From the entries that follow, copy exactly the lines beginning at the line holding "in common scene" and continuing through the line holding "mining endless loop".

=== Section Start ===

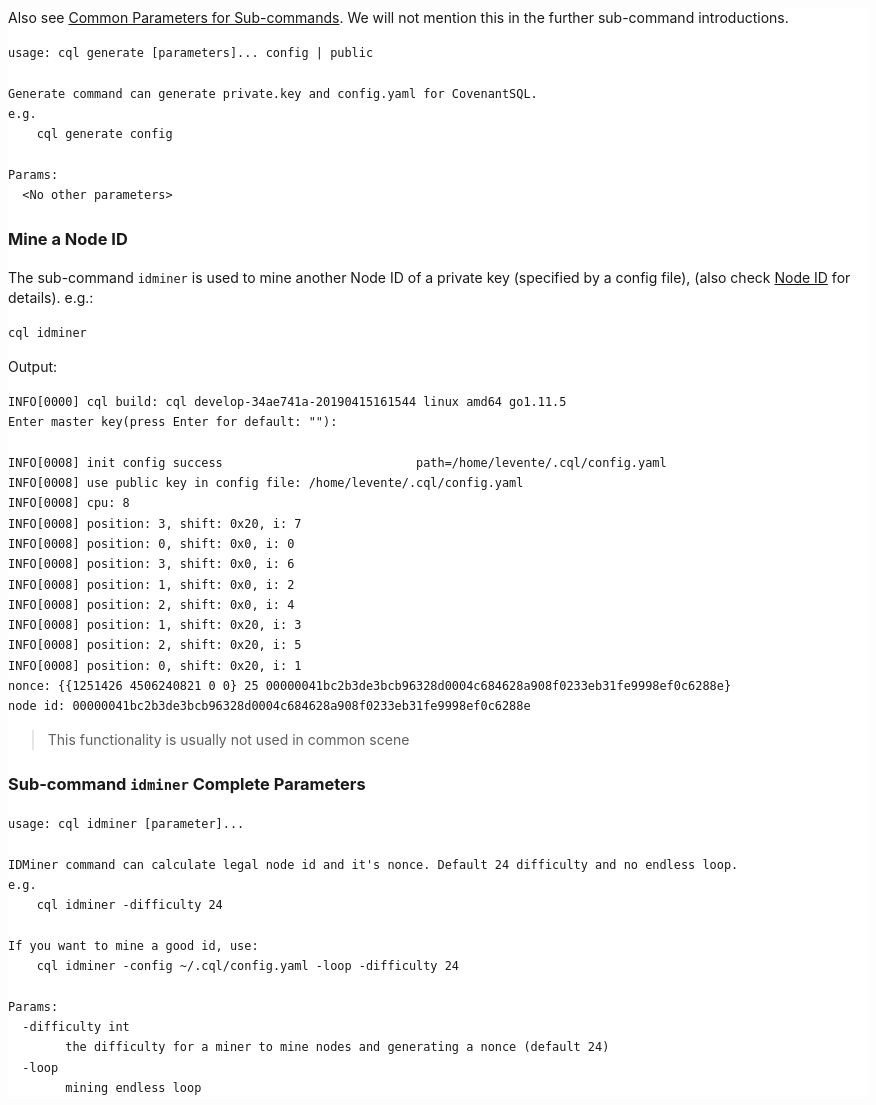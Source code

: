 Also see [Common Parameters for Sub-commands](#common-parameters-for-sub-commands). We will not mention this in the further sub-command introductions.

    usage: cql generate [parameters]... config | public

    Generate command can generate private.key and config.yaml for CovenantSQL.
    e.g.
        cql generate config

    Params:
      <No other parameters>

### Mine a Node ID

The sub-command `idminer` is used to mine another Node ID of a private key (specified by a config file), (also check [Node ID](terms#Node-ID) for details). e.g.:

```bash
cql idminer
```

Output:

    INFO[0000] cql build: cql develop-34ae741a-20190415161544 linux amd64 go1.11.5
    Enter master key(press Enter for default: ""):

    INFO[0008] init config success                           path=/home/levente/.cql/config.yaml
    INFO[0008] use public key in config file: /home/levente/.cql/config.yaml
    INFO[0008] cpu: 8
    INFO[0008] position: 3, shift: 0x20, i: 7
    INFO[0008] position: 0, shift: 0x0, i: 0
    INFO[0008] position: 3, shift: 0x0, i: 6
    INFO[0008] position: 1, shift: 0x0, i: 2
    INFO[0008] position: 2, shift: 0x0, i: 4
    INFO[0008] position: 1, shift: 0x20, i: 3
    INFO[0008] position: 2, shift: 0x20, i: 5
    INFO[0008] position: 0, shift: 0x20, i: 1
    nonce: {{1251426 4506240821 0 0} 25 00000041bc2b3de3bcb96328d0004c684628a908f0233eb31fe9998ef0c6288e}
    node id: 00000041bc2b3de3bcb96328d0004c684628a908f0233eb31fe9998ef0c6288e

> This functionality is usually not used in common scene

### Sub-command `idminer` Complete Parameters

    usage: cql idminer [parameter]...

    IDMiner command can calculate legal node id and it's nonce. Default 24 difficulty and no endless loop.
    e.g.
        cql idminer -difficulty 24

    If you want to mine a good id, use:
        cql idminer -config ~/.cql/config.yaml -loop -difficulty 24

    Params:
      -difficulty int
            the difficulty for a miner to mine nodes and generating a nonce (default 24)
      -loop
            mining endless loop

=== Section End ===
=== Section Start ===

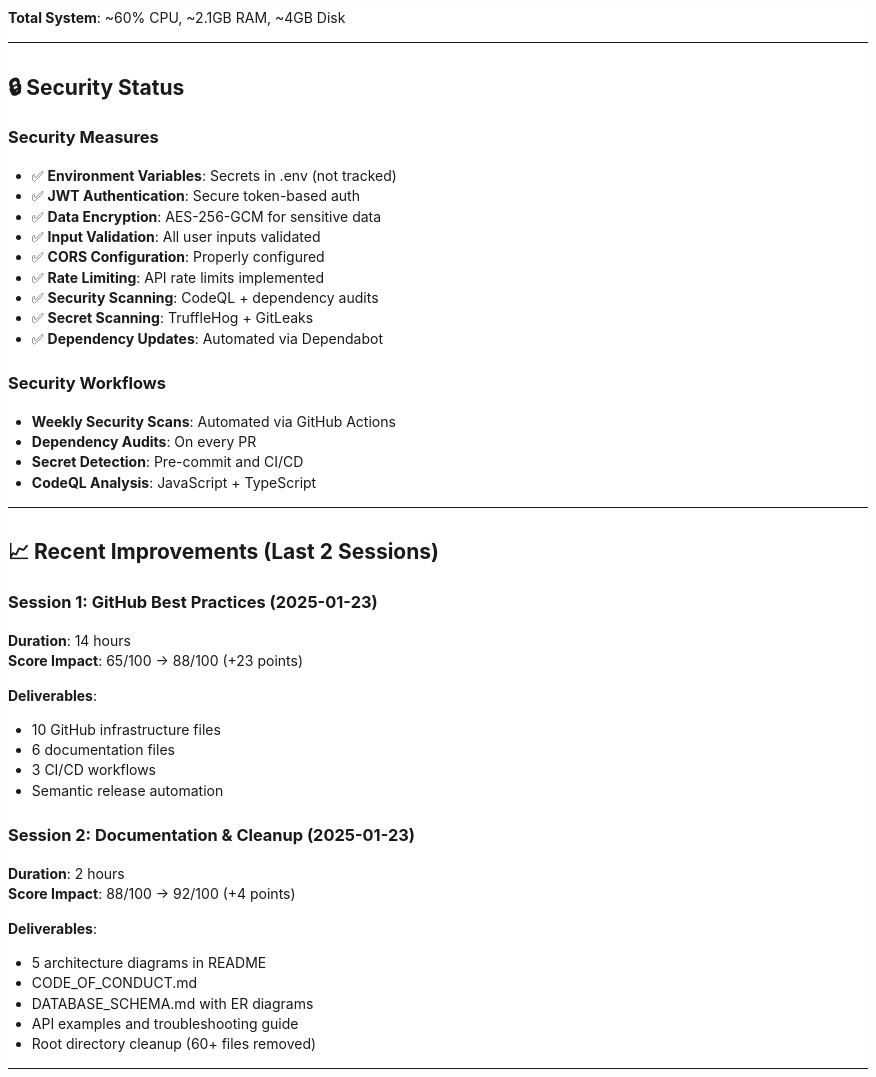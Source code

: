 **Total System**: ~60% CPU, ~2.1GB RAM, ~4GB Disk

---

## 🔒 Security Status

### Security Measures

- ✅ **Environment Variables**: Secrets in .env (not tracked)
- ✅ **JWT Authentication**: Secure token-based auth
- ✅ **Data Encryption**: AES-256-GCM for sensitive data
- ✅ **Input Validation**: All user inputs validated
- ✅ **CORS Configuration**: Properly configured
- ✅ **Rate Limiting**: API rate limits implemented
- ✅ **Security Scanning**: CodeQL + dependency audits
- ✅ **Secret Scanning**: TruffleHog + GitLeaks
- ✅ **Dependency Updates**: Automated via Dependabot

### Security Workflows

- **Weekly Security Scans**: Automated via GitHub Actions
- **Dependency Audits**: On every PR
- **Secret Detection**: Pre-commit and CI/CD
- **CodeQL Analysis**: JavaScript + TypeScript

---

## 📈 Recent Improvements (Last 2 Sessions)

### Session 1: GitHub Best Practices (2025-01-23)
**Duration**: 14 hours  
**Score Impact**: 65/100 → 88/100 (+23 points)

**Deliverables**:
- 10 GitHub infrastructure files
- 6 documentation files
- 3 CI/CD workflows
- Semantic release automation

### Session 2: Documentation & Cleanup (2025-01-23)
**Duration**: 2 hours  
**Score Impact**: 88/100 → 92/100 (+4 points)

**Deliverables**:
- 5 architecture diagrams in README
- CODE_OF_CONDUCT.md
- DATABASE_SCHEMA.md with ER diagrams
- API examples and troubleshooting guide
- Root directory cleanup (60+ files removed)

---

=== Section End ===
=== Section Start ===

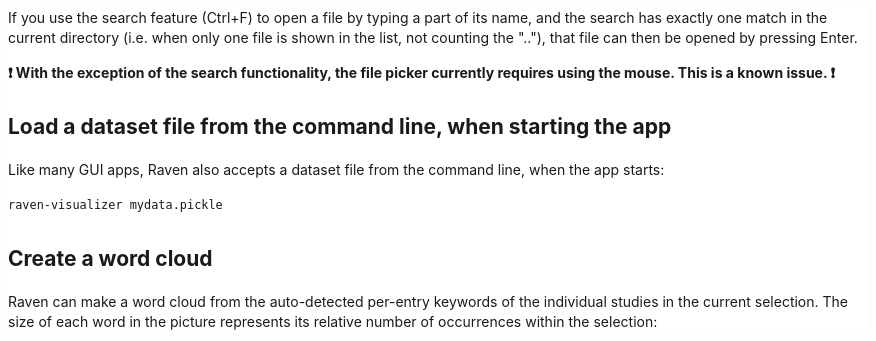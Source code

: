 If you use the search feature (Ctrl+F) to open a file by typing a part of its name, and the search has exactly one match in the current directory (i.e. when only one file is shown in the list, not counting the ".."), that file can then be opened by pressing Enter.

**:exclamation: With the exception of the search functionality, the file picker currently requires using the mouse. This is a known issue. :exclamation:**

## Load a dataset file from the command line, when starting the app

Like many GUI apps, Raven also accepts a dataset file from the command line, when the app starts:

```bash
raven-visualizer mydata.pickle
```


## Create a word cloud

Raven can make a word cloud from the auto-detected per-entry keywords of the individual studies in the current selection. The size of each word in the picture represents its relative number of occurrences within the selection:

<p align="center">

=== Section End ===

ANSWER SECTION:
> This functionality is usually not used in common scene

### Sub-command `idminer` Complete Parameters

    usage: cql idminer [parameter]...

    IDMiner command can calculate legal node id and it's nonce. Default 24 difficulty and no endless loop.
    e.g.
        cql idminer -difficulty 24

    If you want to mine a good id, use:
        cql idminer -config ~/.cql/config.yaml -loop -difficulty 24

    Params:
      -difficulty int
            the difficulty for a miner to mine nodes and generating a nonce (default 24)
      -loop
            mining endless loop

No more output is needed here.